Tuesday, February 12, 2013

Luxury or neglecting the kid?

I mentioned on the Facebook page lately how Son thought I'd lost Daughter when I turned up alone to pick him up from daycare. I must remind him of this sometime many years later. Daycare for small children has been a huge discussion in Finland for a long time already. Some people speak for daycare in kindergarten, some for taking care of the kids at home. Everyone seems to have equally one-eyed arguments and I'm dead tired of the conversation. Kids and families are different, and I just wish someone would realize that there are different needs as well.

I hated going to daycare when I was a kid. It was horrible, and I don't even know exactly why. I didn't have any friends. I still have very few. I had a feeling all the time that I was in a wrong place or in someone's way. Probably I was just the odd girl who wouldn't adapt. I guess I still am.
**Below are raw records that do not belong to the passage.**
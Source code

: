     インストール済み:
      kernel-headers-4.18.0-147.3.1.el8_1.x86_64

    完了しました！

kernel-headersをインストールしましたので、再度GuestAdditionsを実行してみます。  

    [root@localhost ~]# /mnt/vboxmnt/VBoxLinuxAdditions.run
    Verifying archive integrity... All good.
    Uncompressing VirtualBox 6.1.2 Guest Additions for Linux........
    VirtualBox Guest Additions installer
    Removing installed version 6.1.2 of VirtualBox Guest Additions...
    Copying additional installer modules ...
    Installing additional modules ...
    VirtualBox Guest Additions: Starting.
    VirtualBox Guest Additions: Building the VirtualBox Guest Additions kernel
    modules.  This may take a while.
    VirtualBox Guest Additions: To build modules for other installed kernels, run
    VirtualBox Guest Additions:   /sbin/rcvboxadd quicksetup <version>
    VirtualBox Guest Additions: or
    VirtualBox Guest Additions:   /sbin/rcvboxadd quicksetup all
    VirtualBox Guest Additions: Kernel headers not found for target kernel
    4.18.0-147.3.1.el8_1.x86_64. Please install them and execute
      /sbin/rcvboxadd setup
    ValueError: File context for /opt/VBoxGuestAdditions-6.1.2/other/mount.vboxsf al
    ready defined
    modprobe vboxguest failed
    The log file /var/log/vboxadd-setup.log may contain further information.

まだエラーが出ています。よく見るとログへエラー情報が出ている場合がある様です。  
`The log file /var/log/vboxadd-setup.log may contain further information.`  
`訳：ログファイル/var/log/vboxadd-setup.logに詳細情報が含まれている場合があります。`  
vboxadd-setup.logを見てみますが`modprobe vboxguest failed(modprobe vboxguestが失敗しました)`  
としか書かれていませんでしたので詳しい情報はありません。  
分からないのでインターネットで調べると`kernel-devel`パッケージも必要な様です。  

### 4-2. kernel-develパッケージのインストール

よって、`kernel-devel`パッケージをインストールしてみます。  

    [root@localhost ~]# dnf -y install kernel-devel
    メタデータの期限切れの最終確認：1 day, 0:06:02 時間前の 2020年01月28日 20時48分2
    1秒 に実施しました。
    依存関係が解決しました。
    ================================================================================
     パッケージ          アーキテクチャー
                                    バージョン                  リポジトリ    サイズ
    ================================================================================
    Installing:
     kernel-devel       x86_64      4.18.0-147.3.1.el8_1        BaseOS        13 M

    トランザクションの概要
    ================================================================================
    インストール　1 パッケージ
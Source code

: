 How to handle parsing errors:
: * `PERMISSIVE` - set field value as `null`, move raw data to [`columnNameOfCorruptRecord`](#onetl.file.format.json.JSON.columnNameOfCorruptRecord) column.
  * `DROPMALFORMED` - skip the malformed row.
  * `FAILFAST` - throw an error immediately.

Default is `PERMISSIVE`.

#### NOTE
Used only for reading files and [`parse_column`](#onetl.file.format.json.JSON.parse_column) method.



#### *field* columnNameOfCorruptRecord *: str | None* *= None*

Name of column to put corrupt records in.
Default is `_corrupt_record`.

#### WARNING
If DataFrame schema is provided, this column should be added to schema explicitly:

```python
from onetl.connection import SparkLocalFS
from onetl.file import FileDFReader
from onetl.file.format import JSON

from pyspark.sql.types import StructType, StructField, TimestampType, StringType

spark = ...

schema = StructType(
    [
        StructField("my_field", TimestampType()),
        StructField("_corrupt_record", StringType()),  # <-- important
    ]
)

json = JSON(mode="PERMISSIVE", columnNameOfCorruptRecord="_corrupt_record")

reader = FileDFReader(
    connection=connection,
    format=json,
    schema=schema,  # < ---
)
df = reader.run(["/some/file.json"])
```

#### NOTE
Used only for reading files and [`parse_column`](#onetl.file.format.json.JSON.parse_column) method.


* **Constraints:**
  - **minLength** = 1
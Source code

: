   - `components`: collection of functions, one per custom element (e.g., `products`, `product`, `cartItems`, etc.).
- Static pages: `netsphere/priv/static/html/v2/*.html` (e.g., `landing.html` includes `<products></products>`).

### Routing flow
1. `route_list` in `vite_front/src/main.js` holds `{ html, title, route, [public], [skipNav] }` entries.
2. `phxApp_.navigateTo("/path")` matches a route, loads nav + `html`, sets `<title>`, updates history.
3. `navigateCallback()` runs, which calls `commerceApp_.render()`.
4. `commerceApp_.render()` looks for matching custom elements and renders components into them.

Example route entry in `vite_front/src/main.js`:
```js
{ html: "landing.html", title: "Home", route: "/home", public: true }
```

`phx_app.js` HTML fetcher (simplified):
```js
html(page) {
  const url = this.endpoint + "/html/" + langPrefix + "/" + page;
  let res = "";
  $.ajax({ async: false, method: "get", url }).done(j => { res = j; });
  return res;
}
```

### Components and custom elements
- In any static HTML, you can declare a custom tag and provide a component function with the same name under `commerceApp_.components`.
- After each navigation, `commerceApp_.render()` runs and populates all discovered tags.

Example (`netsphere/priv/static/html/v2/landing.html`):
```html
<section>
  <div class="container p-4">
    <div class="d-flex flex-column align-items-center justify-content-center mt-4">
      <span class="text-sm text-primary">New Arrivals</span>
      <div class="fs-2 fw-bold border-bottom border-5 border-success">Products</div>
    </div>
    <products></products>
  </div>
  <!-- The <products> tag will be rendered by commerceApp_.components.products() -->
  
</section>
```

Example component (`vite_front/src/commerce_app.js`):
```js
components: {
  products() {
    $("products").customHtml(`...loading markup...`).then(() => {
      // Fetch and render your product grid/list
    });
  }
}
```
When Son was born I had my own experiences about daycare in mind and decided to keep him at home. However, as about 2,5 years old he started to seem bored at home and wanted to play with other kids. Daughter was just a baby, she didn't qualify as good company. So we decided to put Son in daycare for half-time. Now he spends his mornings in daycare and has a blast. For Son the benefits have been obvious. He's started to speak fluent Swedish (it's a Swedish-speaking group), he's learned to play with other kids, he's learned to function in a group and knows nowadays a bunch of songs and other stuff I'd have never thought of learning him. I'm surprised. Because, although I really needed help with the everyday life, I somehow felt guilty. I still notice I'm quite keen on defending my decision if someone's asking about it.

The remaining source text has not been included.